I think this was from the "media computation" examples in Mark
Guzdial's "Why Is It So Hard To Learn To Program" paper:
http://files.software-carpentry.org/training-course/2012/08/guzdial.pdf
Lukas
On Thu, Dec 3, 2015 at 11:19 AM, Juan Nunez-Iglesias
<[email protected] <mailto:[email protected]>> wrote:
Ha! I like the egg metaphor + demo. One thing I would suggest is
to change the variable from "egg" to "egg_in_hand". People in my
workshop seemed to have the most trouble with the idea that each
element was being assigned to the variable name in the for loop.
With "egg_in_hand", you can demonstrate the assignment that's
happening.
Either way, I like all the different applications of your
metaphor.

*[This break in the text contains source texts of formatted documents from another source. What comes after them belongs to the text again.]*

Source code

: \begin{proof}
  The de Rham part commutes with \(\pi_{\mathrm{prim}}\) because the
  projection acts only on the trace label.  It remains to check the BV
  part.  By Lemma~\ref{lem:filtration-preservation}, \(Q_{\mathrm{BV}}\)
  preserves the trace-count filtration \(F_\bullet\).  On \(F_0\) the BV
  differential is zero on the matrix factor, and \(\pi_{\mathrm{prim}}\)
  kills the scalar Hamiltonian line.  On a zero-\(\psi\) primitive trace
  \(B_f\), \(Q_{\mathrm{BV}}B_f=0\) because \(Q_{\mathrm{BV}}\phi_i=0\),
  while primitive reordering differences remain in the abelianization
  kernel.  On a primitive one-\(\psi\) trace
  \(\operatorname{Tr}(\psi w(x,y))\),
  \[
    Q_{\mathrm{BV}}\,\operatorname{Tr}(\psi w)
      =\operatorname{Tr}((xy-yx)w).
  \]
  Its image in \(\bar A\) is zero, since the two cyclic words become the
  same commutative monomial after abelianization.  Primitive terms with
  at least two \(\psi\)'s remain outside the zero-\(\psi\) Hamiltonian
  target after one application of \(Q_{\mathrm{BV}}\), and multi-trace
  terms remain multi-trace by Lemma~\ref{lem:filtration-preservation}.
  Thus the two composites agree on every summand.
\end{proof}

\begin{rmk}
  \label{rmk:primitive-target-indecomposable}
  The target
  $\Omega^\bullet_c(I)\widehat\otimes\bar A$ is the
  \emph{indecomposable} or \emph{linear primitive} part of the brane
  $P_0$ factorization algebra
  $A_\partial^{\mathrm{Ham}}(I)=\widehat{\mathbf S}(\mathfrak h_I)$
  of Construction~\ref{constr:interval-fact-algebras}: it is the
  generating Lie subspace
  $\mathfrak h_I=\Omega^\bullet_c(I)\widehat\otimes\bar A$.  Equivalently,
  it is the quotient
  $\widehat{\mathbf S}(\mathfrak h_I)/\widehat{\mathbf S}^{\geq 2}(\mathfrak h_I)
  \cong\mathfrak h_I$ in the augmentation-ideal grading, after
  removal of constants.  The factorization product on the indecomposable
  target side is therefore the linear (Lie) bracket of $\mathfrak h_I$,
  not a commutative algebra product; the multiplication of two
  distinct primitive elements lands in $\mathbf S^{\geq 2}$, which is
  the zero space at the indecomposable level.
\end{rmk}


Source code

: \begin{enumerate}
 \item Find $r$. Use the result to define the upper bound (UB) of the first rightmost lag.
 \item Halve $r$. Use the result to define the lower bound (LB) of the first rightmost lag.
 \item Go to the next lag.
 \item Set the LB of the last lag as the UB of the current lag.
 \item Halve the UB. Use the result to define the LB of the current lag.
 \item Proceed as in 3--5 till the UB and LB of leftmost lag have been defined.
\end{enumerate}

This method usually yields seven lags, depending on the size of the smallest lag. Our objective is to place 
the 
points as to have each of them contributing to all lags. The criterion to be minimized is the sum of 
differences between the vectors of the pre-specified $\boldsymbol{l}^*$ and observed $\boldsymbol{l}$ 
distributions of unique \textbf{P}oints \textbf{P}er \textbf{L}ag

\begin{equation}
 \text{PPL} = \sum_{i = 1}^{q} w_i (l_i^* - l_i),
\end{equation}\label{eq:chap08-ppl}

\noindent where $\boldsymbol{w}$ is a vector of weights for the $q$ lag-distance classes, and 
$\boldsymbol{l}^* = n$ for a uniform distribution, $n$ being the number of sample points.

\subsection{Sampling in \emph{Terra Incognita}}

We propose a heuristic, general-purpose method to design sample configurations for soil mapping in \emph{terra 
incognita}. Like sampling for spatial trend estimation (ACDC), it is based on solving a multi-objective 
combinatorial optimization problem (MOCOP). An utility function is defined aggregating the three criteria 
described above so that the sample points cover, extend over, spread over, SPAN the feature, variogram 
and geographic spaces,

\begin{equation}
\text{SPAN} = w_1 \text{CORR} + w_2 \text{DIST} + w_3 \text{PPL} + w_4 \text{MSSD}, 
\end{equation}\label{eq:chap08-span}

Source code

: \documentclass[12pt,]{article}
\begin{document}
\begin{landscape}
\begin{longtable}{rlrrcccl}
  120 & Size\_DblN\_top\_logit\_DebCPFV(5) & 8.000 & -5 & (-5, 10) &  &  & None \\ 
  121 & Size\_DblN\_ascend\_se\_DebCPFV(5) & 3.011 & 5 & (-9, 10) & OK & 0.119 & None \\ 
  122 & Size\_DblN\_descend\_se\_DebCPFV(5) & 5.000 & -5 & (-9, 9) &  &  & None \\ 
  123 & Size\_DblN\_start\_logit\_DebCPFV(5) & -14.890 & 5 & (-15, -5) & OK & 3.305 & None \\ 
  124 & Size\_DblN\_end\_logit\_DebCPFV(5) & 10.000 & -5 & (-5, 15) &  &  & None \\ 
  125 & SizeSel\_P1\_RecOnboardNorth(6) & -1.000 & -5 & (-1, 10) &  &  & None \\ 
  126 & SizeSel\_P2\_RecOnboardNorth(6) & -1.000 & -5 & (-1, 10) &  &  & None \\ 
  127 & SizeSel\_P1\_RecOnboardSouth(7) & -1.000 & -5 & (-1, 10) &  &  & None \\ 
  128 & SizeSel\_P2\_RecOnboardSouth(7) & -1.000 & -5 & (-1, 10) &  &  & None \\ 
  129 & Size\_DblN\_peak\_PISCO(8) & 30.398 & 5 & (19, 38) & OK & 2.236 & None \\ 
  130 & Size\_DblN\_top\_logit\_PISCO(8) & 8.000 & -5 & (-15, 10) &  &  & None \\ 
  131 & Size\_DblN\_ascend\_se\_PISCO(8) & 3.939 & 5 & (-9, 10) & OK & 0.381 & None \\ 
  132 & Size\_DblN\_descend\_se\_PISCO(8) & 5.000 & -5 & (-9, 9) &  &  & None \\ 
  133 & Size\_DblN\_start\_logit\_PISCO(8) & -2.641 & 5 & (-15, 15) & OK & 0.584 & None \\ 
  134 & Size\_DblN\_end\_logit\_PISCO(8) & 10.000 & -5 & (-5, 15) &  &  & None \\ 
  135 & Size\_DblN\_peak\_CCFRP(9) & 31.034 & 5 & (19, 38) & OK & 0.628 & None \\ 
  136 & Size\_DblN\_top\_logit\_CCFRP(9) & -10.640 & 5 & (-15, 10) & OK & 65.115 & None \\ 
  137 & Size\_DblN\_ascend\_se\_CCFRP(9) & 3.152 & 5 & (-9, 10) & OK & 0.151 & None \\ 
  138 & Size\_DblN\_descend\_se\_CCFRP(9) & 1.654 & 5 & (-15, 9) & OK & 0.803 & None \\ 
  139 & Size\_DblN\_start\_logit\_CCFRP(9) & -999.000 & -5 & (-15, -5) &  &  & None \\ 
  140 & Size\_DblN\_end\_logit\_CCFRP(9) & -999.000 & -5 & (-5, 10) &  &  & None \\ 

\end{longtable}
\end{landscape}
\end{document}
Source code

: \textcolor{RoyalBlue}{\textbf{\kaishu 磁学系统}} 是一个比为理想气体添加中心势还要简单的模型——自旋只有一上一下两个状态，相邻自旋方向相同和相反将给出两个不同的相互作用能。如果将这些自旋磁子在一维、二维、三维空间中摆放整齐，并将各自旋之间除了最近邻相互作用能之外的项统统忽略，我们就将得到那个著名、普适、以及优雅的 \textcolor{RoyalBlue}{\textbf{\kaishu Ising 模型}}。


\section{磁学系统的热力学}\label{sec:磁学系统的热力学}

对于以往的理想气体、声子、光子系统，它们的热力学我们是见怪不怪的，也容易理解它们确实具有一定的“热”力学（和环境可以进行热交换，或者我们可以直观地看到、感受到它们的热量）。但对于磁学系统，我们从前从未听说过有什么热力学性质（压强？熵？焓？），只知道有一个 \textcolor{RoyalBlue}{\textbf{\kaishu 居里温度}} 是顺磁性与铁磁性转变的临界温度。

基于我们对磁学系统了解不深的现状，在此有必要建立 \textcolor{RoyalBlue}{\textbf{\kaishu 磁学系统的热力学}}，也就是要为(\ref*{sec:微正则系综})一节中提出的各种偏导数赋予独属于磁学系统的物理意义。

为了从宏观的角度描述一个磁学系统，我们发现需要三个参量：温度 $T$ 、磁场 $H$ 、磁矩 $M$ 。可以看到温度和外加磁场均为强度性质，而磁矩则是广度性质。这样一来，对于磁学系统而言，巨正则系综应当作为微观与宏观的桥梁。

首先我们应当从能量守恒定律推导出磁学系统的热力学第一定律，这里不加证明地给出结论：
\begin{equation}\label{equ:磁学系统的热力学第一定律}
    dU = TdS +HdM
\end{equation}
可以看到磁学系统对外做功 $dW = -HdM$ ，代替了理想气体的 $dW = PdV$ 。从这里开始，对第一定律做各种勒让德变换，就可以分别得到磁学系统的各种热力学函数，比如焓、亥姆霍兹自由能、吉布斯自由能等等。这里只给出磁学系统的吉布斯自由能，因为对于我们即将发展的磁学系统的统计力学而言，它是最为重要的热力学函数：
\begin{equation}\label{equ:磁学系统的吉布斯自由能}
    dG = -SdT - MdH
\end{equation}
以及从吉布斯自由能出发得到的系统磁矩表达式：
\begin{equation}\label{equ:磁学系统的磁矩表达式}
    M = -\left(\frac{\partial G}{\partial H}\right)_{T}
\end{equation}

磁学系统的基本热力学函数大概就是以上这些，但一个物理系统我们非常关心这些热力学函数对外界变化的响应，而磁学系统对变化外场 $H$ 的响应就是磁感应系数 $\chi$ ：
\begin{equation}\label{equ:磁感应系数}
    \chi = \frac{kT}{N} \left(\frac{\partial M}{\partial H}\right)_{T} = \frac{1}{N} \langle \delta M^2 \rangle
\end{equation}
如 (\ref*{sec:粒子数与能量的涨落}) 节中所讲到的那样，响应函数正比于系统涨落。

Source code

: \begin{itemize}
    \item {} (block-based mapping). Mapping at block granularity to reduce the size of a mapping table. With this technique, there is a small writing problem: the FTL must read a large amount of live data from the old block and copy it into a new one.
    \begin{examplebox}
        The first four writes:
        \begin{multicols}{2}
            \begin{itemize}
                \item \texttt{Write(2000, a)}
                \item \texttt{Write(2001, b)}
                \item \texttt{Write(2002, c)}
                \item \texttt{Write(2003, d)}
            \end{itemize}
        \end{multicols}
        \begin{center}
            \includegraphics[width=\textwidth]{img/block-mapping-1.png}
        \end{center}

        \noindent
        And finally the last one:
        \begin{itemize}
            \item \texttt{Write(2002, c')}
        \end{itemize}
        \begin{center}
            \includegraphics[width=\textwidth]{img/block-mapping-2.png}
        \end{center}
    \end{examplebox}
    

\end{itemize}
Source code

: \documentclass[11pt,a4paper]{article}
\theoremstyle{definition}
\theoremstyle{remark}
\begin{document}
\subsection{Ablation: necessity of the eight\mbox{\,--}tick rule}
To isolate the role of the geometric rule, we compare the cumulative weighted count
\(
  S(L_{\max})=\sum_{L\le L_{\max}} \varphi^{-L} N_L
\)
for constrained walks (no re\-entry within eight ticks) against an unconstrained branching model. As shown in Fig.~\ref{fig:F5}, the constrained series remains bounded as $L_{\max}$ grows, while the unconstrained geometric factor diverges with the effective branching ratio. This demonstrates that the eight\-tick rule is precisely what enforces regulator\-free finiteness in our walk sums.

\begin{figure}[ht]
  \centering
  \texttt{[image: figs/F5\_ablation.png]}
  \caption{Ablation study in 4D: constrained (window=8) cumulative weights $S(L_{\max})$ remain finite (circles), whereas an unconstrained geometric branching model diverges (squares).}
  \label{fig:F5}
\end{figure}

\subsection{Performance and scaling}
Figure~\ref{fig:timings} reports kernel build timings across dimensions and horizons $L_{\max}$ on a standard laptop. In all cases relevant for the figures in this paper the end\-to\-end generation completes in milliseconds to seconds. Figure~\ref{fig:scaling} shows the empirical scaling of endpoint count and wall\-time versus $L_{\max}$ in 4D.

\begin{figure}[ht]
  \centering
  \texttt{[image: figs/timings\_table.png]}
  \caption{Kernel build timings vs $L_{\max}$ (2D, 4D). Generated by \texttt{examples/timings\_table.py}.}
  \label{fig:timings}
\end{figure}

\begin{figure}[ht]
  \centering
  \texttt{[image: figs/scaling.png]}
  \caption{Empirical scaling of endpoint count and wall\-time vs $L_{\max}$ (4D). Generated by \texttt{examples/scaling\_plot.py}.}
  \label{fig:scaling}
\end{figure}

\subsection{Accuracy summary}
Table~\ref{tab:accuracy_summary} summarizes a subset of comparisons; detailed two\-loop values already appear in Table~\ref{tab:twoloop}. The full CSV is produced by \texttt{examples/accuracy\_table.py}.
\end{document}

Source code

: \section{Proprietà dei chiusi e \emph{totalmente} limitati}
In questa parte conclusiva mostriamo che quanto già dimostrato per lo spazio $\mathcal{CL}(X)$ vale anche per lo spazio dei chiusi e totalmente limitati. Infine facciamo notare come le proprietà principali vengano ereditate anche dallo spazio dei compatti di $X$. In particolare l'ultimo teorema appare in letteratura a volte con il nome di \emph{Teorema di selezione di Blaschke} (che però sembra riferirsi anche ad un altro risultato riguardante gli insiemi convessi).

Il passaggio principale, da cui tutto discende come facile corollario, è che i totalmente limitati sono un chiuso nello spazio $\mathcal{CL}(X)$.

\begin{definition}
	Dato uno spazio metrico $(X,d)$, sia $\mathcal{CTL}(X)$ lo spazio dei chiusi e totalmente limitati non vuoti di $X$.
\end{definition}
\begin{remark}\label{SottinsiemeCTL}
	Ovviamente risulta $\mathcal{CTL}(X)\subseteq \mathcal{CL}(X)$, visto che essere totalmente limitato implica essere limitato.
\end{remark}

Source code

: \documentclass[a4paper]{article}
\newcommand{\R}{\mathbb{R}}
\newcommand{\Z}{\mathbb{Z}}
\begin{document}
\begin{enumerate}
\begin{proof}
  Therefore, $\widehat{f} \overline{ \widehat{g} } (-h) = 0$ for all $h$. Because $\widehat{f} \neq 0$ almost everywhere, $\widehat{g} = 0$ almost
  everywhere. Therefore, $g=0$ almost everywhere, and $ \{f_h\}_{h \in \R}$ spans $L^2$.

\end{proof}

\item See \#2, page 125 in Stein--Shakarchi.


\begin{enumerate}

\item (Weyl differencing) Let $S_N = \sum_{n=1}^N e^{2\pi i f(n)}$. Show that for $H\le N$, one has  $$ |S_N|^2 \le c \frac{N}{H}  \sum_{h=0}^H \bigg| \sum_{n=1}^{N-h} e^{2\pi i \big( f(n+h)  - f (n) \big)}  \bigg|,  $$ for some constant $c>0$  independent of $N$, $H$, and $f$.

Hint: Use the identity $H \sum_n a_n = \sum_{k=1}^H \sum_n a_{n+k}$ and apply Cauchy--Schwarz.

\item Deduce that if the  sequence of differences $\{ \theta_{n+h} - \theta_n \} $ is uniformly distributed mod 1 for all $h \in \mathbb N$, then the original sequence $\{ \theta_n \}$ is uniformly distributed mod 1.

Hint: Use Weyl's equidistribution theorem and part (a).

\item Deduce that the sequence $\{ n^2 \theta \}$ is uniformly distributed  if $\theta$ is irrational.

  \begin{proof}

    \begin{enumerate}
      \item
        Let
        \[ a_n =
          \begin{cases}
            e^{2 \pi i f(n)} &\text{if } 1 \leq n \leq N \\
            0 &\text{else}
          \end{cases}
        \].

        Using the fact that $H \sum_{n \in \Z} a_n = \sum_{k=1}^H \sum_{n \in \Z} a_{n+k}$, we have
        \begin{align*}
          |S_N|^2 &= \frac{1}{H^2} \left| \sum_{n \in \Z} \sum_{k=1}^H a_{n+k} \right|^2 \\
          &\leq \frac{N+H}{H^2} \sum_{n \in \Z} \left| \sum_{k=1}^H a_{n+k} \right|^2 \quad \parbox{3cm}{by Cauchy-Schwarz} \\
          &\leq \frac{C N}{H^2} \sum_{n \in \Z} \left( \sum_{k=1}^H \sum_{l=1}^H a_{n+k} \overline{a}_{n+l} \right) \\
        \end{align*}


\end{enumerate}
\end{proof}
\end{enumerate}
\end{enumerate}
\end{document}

You can teach programming *and* make a cake, all in one
session!
Juan.
On Thu, Dec 3, 2015 at 9:01 PM, Ian Hawke <[email protected]
<mailto:[email protected]>> wrote:
One example that I've used in words, and want to try in reality:
Take an eggbox with one row of eggs.
for egg in eggbox:
crack(egg)
and then take them out one at a time and crack them (into a
jug, I guess).
Alternatively, number the eggs with a permanent marker from 0,
and use this to display list access.
Main reason for doing this with an eggbox is that it extends
to two dimensions, so the metaphor can extends to numpy array
examples with two indices, which always seems to cause more
issues.
Ian
On 03/12/2015 09:24, Karin Lagesen wrote:
The more I teach, the more I realize that I am not really
able to convey what a for loop does to everybody. Do any
of you have a metaphor or something that you use for
teaching it? I explain about variables and collections,
and the body of the loop, and I show examples, but I am
still not able to get through all the time.